Par la progression unidirectionnelle de la page Web sur laquelle l’exposition est présentée, le parcours prédéterminé par la commissaire se fait sentir. En plus d’imiter le déplacement engendré par une exposition physique, malgré son contexte virtuel, la succession rythmée des œuvres fait écho au thème de la déambulation qui revient d’œuvre en œuvre. À travers un dialogue anachronique entre les images numériques et les œuvres de la collection, qui suivent les codes plus traditionnels du paysage, la commissaire met en lumière les multiples possibilités poétiques suscitées par la nature. La spécificité virtuelle de cette exposition souligne le paradoxe entre l’expérience physique de la nature et l’expérience virtuelle qu’on en fait à travers sa présentation en ligne.

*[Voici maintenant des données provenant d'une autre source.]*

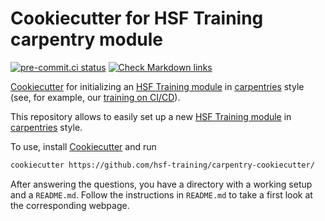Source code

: # Cookiecutter for HSF Training carpentry module

[![pre-commit.ci status](https://results.pre-commit.ci/badge/github/hsf-training/carpentry-cookiecutter/main.svg)](https://results.pre-commit.ci/latest/github/hsf-training/carpentry-cookiecutter/main)
[![Check Markdown links](https://github.com/hsf-training/carpentry-cookiecutter/actions/workflows/check-links.yaml/badge.svg)](https://github.com/hsf-training/carpentry-cookiecutter/actions/workflows/check-links.yaml)

[Cookiecutter](https://github.com/cookiecutter/cookiecutter) for initializing an [HSF Training module](https://hepsoftwarefoundation.org/training/curriculum.html) in [carpentries](https://software-carpentry.org/) style (see, for example, our [training on CI/CD](https://hsf-training.github.io/hsf-training-cicd/)).

This repository allows to easily set up a new [HSF Training module](hepsoftwarefoundation.org/training/curriculum.html) in [carpentries](https://software-carpentry.org/) style.

To use, install [Cookiecutter](https://github.com/cookiecutter/cookiecutter) and run

```bash
cookiecutter https://github.com/hsf-training/carpentry-cookiecutter/
```

After answering the questions, you have a directory with a working setup and a `README.md`.
Follow the instructions in `README.md` to take a first look at the corresponding webpage.
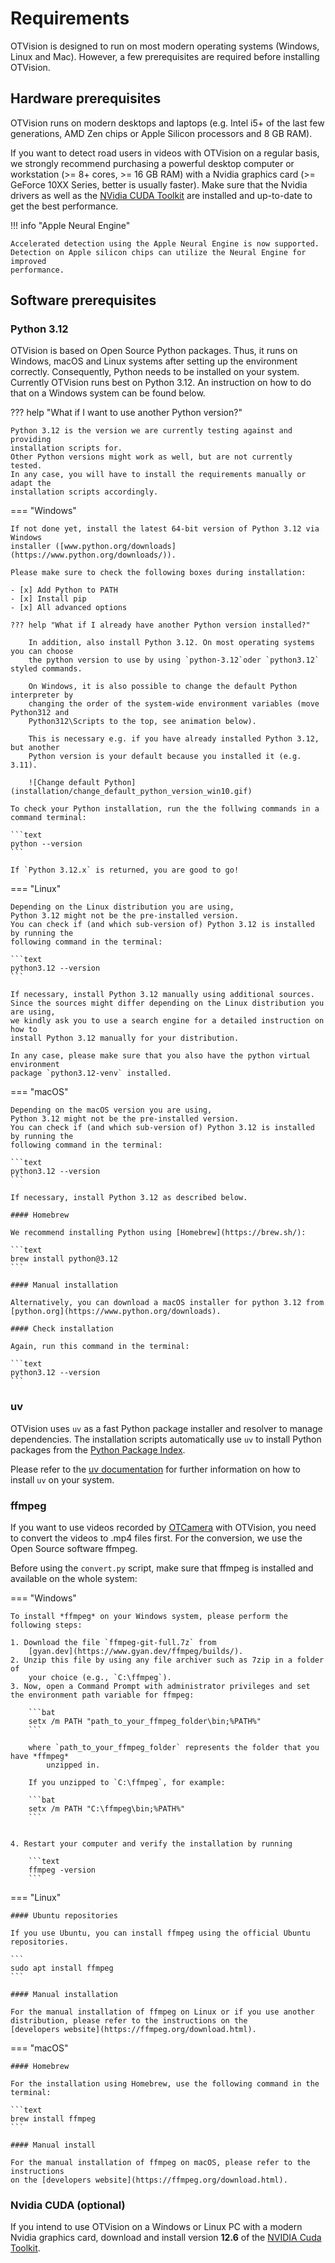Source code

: # Requirements

OTVision is designed to run on most modern operating systems (Windows, Linux and Mac).
However, a few prerequisites are required before installing OTVision.

## Hardware prerequisites

OTVision runs on modern desktops and laptops (e.g. Intel i5+ of the last few generations, AMD Zen chips or Apple Silicon
processors and 8 GB RAM).

If you want to detect road users in videos with OTVision on a regular basis, we
strongly recommend purchasing a powerful desktop computer or workstation
(>= 8+ cores, >= 16 GB RAM)
with a Nvidia graphics card (>= GeForce 10XX Series, better is usually faster).
Make sure that the Nvidia drivers as well as the
[NVidia CUDA Toolkit](#nvidia-cuda-optional)
are installed and up-to-date to get the best performance.

!!! info "Apple Neural Engine"

    Accelerated detection using the Apple Neural Engine is now supported.
    Detection on Apple silicon chips can utilize the Neural Engine for improved
    performance.

## Software prerequisites

### Python 3.12

OTVision is based on Open Source Python packages.
Thus, it runs on Windows, macOS and Linux systems after setting up the environment
correctly.
Consequently, Python needs to be installed on your system.
Currently OTVision runs best on Python 3.12.
An instruction on how to do that on a Windows system can be found below.

??? help "What if I want to use another Python version?"

    Python 3.12 is the version we are currently testing against and providing
    installation scripts for.
    Other Python versions might work as well, but are not currently tested.
    In any case, you will have to install the requirements manually or adapt the
    installation scripts accordingly.

=== "Windows"

    If not done yet, install the latest 64-bit version of Python 3.12 via Windows
    installer ([www.python.org/downloads](https://www.python.org/downloads/)).

    Please make sure to check the following boxes during installation:

    - [x] Add Python to PATH
    - [x] Install pip
    - [x] All advanced options

    ??? help "What if I already have another Python version installed?"

        In addition, also install Python 3.12. On most operating systems you can choose
        the python version to use by using `python-3.12`oder `python3.12` styled commands.

        On Windows, it is also possible to change the default Python interpreter by
        changing the order of the system-wide environment variables (move Python312 and
        Python312\Scripts to the top, see animation below).

        This is necessary e.g. if you have already installed Python 3.12, but another
        Python version is your default because you installed it (e.g. 3.11).

        ![Change default Python](installation/change_default_python_version_win10.gif)

    To check your Python installation, run the the follwing commands in a command terminal:

    ```text
    python --version
    ```

    If `Python 3.12.x` is returned, you are good to go!

=== "Linux"

    Depending on the Linux distribution you are using,
    Python 3.12 might not be the pre-installed version.
    You can check if (and which sub-version of) Python 3.12 is installed by running the
    following command in the terminal:

    ```text
    python3.12 --version
    ```

    If necessary, install Python 3.12 manually using additional sources. 
    Since the sources might differ depending on the Linux distribution you are using,
    we kindly ask you to use a search engine for a detailed instruction on how to
    install Python 3.12 manually for your distribution. 

    In any case, please make sure that you also have the python virtual environment
    package `python3.12-venv` installed.

=== "macOS"

    Depending on the macOS version you are using,
    Python 3.12 might not be the pre-installed version.
    You can check if (and which sub-version of) Python 3.12 is installed by running the
    following command in the terminal:

    ```text
    python3.12 --version
    ```

    If necessary, install Python 3.12 as described below.

    #### Homebrew

    We recommend installing Python using [Homebrew](https://brew.sh/): 

    ```text
    brew install python@3.12
    ```

    #### Manual installation

    Alternatively, you can download a macOS installer for python 3.12 from
    [python.org](https://www.python.org/downloads).

    #### Check installation

    Again, run this command in the terminal:

    ```text
    python3.12 --version
    ```

### uv

OTVision uses `uv` as a fast Python package installer and resolver to manage dependencies.
The installation scripts automatically use `uv` to install Python packages from the
[Python Package Index](https://pypi.org/).

Please refer to the [uv documentation](https://docs.astral.sh/uv/) for further
information on how to install `uv` on your system.


### ffmpeg

If you want to use videos recorded by [OTCamera](/OTCamera) with OTVision,
you need to convert the videos to .mp4 files first.
For the conversion, we use the Open Source software ffmpeg.

Before using the `convert.py` script, make sure that ffmpeg is installed and available on the whole system:

=== "Windows"

    To install *ffmpeg* on your Windows system, please perform the following steps:

    1. Download the file `ffmpeg-git-full.7z` from
        [gyan.dev](https://www.gyan.dev/ffmpeg/builds/).  
    2. Unzip this file by using any file archiver such as 7zip in a folder of
        your choice (e.g., `C:\ffmpeg`).
    3. Now, open a Command Prompt with administrator privileges and set the environment path variable for ffmpeg:

        ```bat 
        setx /m PATH "path_to_your_ffmpeg_folder\bin;%PATH%"
        ```

        where `path_to_your_ffmpeg_folder` represents the folder that you have *ffmpeg*
            unzipped in.

        If you unzipped to `C:\ffmpeg`, for example: 

        ```bat 
        setx /m PATH "C:\ffmpeg\bin;%PATH%"
        ```


    4. Restart your computer and verify the installation by running 

        ```text 
        ffmpeg -version
        ```

=== "Linux"

    #### Ubuntu repositories

    If you use Ubuntu, you can install ffmpeg using the official Ubuntu repositories.

    ```
    sudo apt install ffmpeg
    ``` 

    #### Manual installation

    For the manual installation of ffmpeg on Linux or if you use another 
    distribution, please refer to the instructions on the
    [developers website](https://ffmpeg.org/download.html).

=== "macOS"

    #### Homebrew

    For the installation using Homebrew, use the following command in the terminal:

    ```text
    brew install ffmpeg
    ```

    #### Manual install

    For the manual installation of ffmpeg on macOS, please refer to the instructions
    on the [developers website](https://ffmpeg.org/download.html).

### Nvidia CUDA (optional)

If you intend to use OTVision on a Windows or Linux PC with a modern
Nvidia graphics card, download and install version **12.6** of the
[NVIDIA Cuda Toolkit](https://developer.nvidia.com/cuda-toolkit-archive).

L’œuvre À l’imprévu des forêts d’Ariane Plante illustre bien cette représentation numérique de la promenade. Sur la page Web, des photographies de dimensions variées habitent l’espace d’une manière libre, presque aléatoire. L’affichage, loin de la grille traditionnelle, évoque l’intimité d’un journal ou d’un blogue personnel. Les photographies, qui alternent entre couleur et noir et blanc, plan rapproché et plan plus éloigné, image au point et flou induit par le mouvement, sont présentées avec des enregistrements sonores de la forêt. Le jumelage d’un paysage sonore très vivant – on y entend des oiseaux, des insectes, des voix humaines – aux images fixes crée une brillante tension entre l’image arrêtée, immuable, et la mouvance organique du réel. La juxtaposition du son sur le contenu visuel construit une fenêtre additionnelle donnant sur le moment vécu par l’artiste, une brèche dans le virtuel. Par le déroulement de la page qui suit une progression dans le paysage représenté, l’auditoire déambule avec l’artiste. À l’imprévu des forêts propose une lecture sensible et méditative de la flânerie en forêt, lieu aux vies multiples.

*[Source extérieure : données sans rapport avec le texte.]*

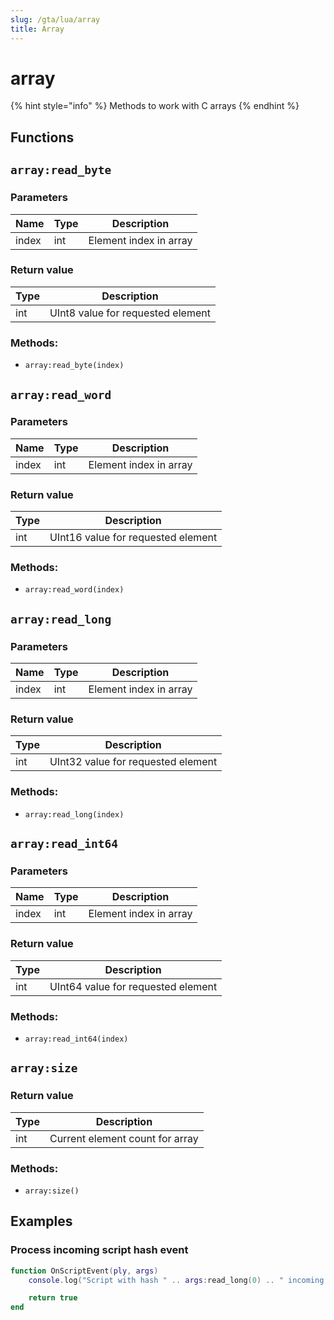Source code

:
 ```yaml
---
slug: /gta/lua/array
title: Array
---
```



# array

{% hint style="info" %}
Methods to work with C arrays
{% endhint %}

## Functions

## `array:read_byte`

### Parameters

| Name  | Type | Description            |
| ----- | ---- | ---------------------- |
| index | int  | Element index in array |

### Return value

| Type | Description                       |
| ---- | --------------------------------- |
| int  | UInt8 value for requested element |

### Methods:

* `array:read_byte(index)`

## `array:read_word`

### Parameters

| Name  | Type | Description            |
| ----- | ---- | ---------------------- |
| index | int  | Element index in array |

### Return value

| Type | Description                        |
| ---- | ---------------------------------- |
| int  | UInt16 value for requested element |

### Methods:

* `array:read_word(index)`

## `array:read_long`

### Parameters

| Name  | Type | Description            |
| ----- | ---- | ---------------------- |
| index | int  | Element index in array |

### Return value

| Type | Description                        |
| ---- | ---------------------------------- |
| int  | UInt32 value for requested element |

### Methods:

* `array:read_long(index)`

## `array:read_int64`

### Parameters

| Name  | Type | Description            |
| ----- | ---- | ---------------------- |
| index | int  | Element index in array |

### Return value

| Type | Description                        |
| ---- | ---------------------------------- |
| int  | UInt64 value for requested element |

### Methods:

* `array:read_int64(index)`

## `array:size`

### Return value

| Type | Description                     |
| ---- | ------------------------------- |
| int  | Current element count for array |

### Methods:

* `array:size()`

## Examples

### Process incoming script hash event

```lua
function OnScriptEvent(ply, args)
	console.log("Script with hash " .. args:read_long(0) .. " incoming from player " .. ply .. " with argc " .. args:size() - 1 .. "\n")

	return true
end
```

L’œuvre d’Ariane Plante partage la page avec Oliviers et cyprès, une huile sur toile de Jeanne Rhéaume réalisée en 1956. Dans une touche libre, Rhéaume présente la vue d’un parc au centre duquel se tisse un chemin invitant. Le ciel et les arbres sont peints avec une rapidité d’exécution évoquant la captation d’un moment instantané. Les couleurs utilisées sont sobres et peu nombreuses. Seule la présence du sentier et d’un muret qui le suit évoque la présence humaine. Ces éléments structurent la perspective du paysage et soulignent la délicate cohabitation entre la nature et la vie humaine. En appui à l’œuvre de Plante, Oliviers et cyprès revisite les thèmes premièrement évoqués de la captation d’un moment, de la promenade et de la nature urbaine.
L’exposition se poursuit avec Tender light d’Ingrid Tremblay, une vidéo sans trame sonore. On y voit un plan fixe de la forêt où peu de mouvements se font sentir, à l’exception de l’occasionnel balancement des branches et du soleil qui descend lentement. En plein centre de ce plan fixe est superposée une image du même lieu, presque parfaitement alignée à l’image du fond. Son rendu est différent, plus lumineux. Par son agitation, elle détonne du cadre fixe et paisible créé par l’image sous-jacente. Au premier regard, on y voit un collage, une manipulation vidéo. Une seconde observation nous laisse comprendre que l’image centrale est en fait la projection d’une captation vidéo de ce même espace. Saisie plus tôt dans la journée, le soleil y dessine un motif d’ombrage au sol qui n’apparait pas dans l’image de fond. La vidéo projetée est accélérée pour accentuer la dichotomie avec la forêt qui se trouve au deuxième plan. Ce manège visuel provoque une mise en abyme casse-tête du lieu et de l’écran. Tender light propose une version virtuelle d’un lieu en lui-même. Cette expérimentation ludique induit une réflexion sur la manière de recevoir (ou de cadrer) la nature ainsi que sur l’altération de la réalité par l’écran.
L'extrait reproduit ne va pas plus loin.